_To do_
Where the data below contains pictures, omit them; output the rest word for word.

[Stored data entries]
====================
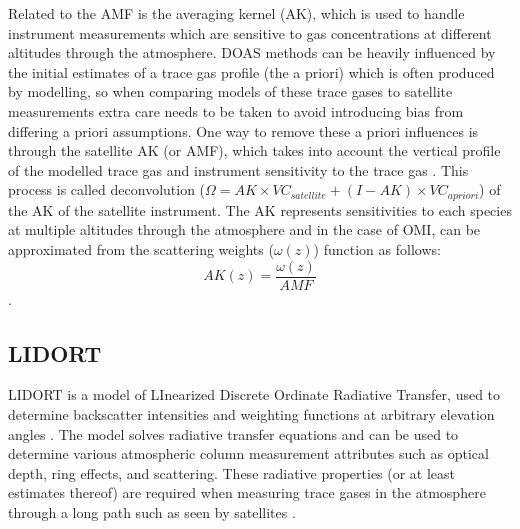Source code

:     Related to the AMF is the averaging kernel (AK), which is used to handle instrument measurements which are sensitive to gas concentrations at different altitudes through the atmosphere.
    DOAS methods can be heavily influenced by the initial estimates of a trace gas profile (the a priori) which is often produced by modelling, so when comparing models of these trace gases to satellite measurements extra care needs to be taken to avoid introducing bias from differing a priori assumptions.
    One way to remove these a priori influences is through the satellite AK (or AMF), which takes into account the vertical profile of the modelled trace gas and instrument sensitivity to the trace gas \parencite{Eskes2003, Palmer2001}.
    This process is called deconvolution ($\Omega = AK \times VC_{satellite} + (I - AK) \times  VC_{a priori}$) of the AK of the satellite instrument.
    The AK represents sensitivities to each species at multiple altitudes through the atmosphere and in the case of OMI, can be approximated from the scattering weights ($\omega(z)$) function as follows:
    \begin{equation} \label{ch_HCHO:eqn:AKfromw}
    AK(z) = \frac{\omega(z)}{AMF}
    \end{equation}
    \parencite{Abad2015}.
  
  \subsection{LIDORT}
    \label{Model:Meas:sat:LIDORT}
    
    LIDORT is a model of LInearized Discrete Ordinate Radiative Transfer, used to determine backscatter intensities and weighting functions at arbitrary elevation angles \parencite{Spurr2001}.
    The model solves radiative transfer equations and can be used to determine various atmospheric column measurement attributes such as optical depth, ring effects, and scattering.
    These radiative properties (or at least estimates thereof) are required when measuring trace gases in the atmosphere through a long path such as seen by satellites \parencite[e.g.,][]{Palmer2001,Martin2002a,DeSmedt2015,Abad2015}.
  
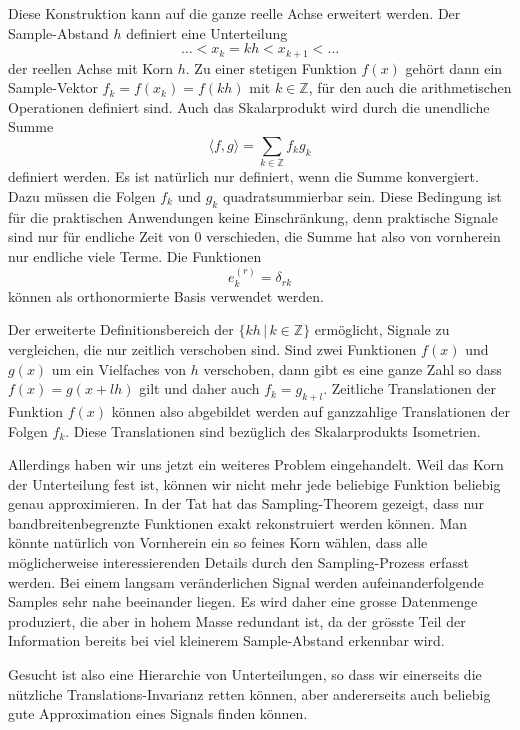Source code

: Diese Konstruktion kann auf die ganze reelle Achse erweitert werden.
Der Sample-Abstand $h$ definiert eine Unterteilung
\[
\dots < x_{k} = kh < x_{k+1} < \dots
\]
der reellen Achse mit Korn $h$.
Zu einer stetigen Funktion $f(x)$ gehört dann ein Sample-Vektor
$f_k=f(x_k)=f(kh)$ mit $k\in\mathbb Z$, für den auch die
arithmetischen Operationen definiert sind.
Auch das Skalarprodukt wird durch die unendliche Summe
\[
\langle f, g\rangle
=
\sum_{k\in\mathbb Z} f_k g_k
\]
definiert werden.
Es ist natürlich nur definiert, wenn die Summe konvergiert.
Dazu müssen die Folgen $f_k$ und $g_k$ quadratsummierbar sein.
Diese Bedingung ist für die praktischen Anwendungen keine Einschränkung,
denn praktische Signale sind nur für endliche Zeit von $0$ verschieden,
die Summe hat also von vornherein nur endliche viele Terme.
Die Funktionen
\[
e^{(r)}_k = \delta_{rk}
\]
können als orthonormierte Basis verwendet werden.

Der erweiterte Definitionsbereich der $\{kh\,|\,k\in\mathbb Z\}$ ermöglicht,
Signale zu vergleichen, die nur zeitlich verschoben sind.
Sind zwei Funktionen $f(x)$ und $g(x)$ um ein Vielfaches von $h$ verschoben,
dann gibt es eine ganze Zahl so dass $f(x)=g(x+lh)$ gilt und daher auch
$f_k = g_{k+l}$.
Zeitliche Translationen der Funktion $f(x)$ können also abgebildet
werden auf ganzzahlige Translationen der Folgen $f_k$.
Diese Translationen sind bezüglich des Skalarprodukts Isometrien.

Allerdings haben wir uns jetzt ein weiteres Problem eingehandelt.
Weil das Korn der Unterteilung fest ist, können wir nicht mehr jede
beliebige Funktion beliebig genau approximieren.
In der Tat hat das Sampling-Theorem gezeigt, dass nur bandbreitenbegrenzte
Funktionen exakt rekonstruiert werden können.
Man könnte natürlich von Vornherein ein so feines Korn wählen, dass alle
möglicherweise interessierenden Details durch den Sampling-Prozess
erfasst werden.
Bei einem langsam veränderlichen Signal werden aufeinanderfolgende Samples
sehr nahe beeinander liegen.
Es wird daher eine grosse Datenmenge produziert, die aber in hohem
Masse redundant ist, da der grösste Teil der Information bereits bei
viel kleinerem Sample-Abstand erkennbar wird.

Gesucht ist also eine Hierarchie von Unterteilungen, so dass wir einerseits
die nützliche Translations-Invarianz retten können, aber andererseits auch
beliebig gute Approximation eines Signals finden können.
====================
_Your solution_
Source code

:     Related to the AMF is the averaging kernel (AK), which is used to handle instrument measurements which are sensitive to gas concentrations at different altitudes through the atmosphere.
    DOAS methods can be heavily influenced by the initial estimates of a trace gas profile (the a priori) which is often produced by modelling, so when comparing models of these trace gases to satellite measurements extra care needs to be taken to avoid introducing bias from differing a priori assumptions.
    One way to remove these a priori influences is through the satellite AK (or AMF), which takes into account the vertical profile of the modelled trace gas and instrument sensitivity to the trace gas \parencite{Eskes2003, Palmer2001}.
    This process is called deconvolution ($\Omega = AK \times VC_{satellite} + (I - AK) \times  VC_{a priori}$) of the AK of the satellite instrument.
    The AK represents sensitivities to each species at multiple altitudes through the atmosphere and in the case of OMI, can be approximated from the scattering weights ($\omega(z)$) function as follows:
    \begin{equation} \label{ch_HCHO:eqn:AKfromw}
    AK(z) = \frac{\omega(z)}{AMF}
    \end{equation}
    \parencite{Abad2015}.
  
  \subsection{LIDORT}
    \label{Model:Meas:sat:LIDORT}
    
    LIDORT is a model of LInearized Discrete Ordinate Radiative Transfer, used to determine backscatter intensities and weighting functions at arbitrary elevation angles \parencite{Spurr2001}.
    The model solves radiative transfer equations and can be used to determine various atmospheric column measurement attributes such as optical depth, ring effects, and scattering.
    These radiative properties (or at least estimates thereof) are required when measuring trace gases in the atmosphere through a long path such as seen by satellites \parencite[e.g.,][]{Palmer2001,Martin2002a,DeSmedt2015,Abad2015}.
  
Source code

: Diese Konstruktion kann auf die ganze reelle Achse erweitert werden.
Der Sample-Abstand $h$ definiert eine Unterteilung
\[
\dots < x_{k} = kh < x_{k+1} < \dots
\]
der reellen Achse mit Korn $h$.
Zu einer stetigen Funktion $f(x)$ gehört dann ein Sample-Vektor
$f_k=f(x_k)=f(kh)$ mit $k\in\mathbb Z$, für den auch die
arithmetischen Operationen definiert sind.
Auch das Skalarprodukt wird durch die unendliche Summe
\[
\langle f, g\rangle
=
\sum_{k\in\mathbb Z} f_k g_k
\]
definiert werden.
Es ist natürlich nur definiert, wenn die Summe konvergiert.
Dazu müssen die Folgen $f_k$ und $g_k$ quadratsummierbar sein.
Diese Bedingung ist für die praktischen Anwendungen keine Einschränkung,
denn praktische Signale sind nur für endliche Zeit von $0$ verschieden,
die Summe hat also von vornherein nur endliche viele Terme.
Die Funktionen
\[
e^{(r)}_k = \delta_{rk}
\]
können als orthonormierte Basis verwendet werden.

Der erweiterte Definitionsbereich der $\{kh\,|\,k\in\mathbb Z\}$ ermöglicht,
Signale zu vergleichen, die nur zeitlich verschoben sind.
Sind zwei Funktionen $f(x)$ und $g(x)$ um ein Vielfaches von $h$ verschoben,
dann gibt es eine ganze Zahl so dass $f(x)=g(x+lh)$ gilt und daher auch
$f_k = g_{k+l}$.
Zeitliche Translationen der Funktion $f(x)$ können also abgebildet
werden auf ganzzahlige Translationen der Folgen $f_k$.
Diese Translationen sind bezüglich des Skalarprodukts Isometrien.

Allerdings haben wir uns jetzt ein weiteres Problem eingehandelt.
Weil das Korn der Unterteilung fest ist, können wir nicht mehr jede
beliebige Funktion beliebig genau approximieren.
In der Tat hat das Sampling-Theorem gezeigt, dass nur bandbreitenbegrenzte
Funktionen exakt rekonstruiert werden können.
Man könnte natürlich von Vornherein ein so feines Korn wählen, dass alle
möglicherweise interessierenden Details durch den Sampling-Prozess
erfasst werden.
Bei einem langsam veränderlichen Signal werden aufeinanderfolgende Samples
sehr nahe beeinander liegen.
Es wird daher eine grosse Datenmenge produziert, die aber in hohem
Masse redundant ist, da der grösste Teil der Information bereits bei
viel kleinerem Sample-Abstand erkennbar wird.

Gesucht ist also eine Hierarchie von Unterteilungen, so dass wir einerseits
die nützliche Translations-Invarianz retten können, aber andererseits auch
beliebig gute Approximation eines Signals finden können.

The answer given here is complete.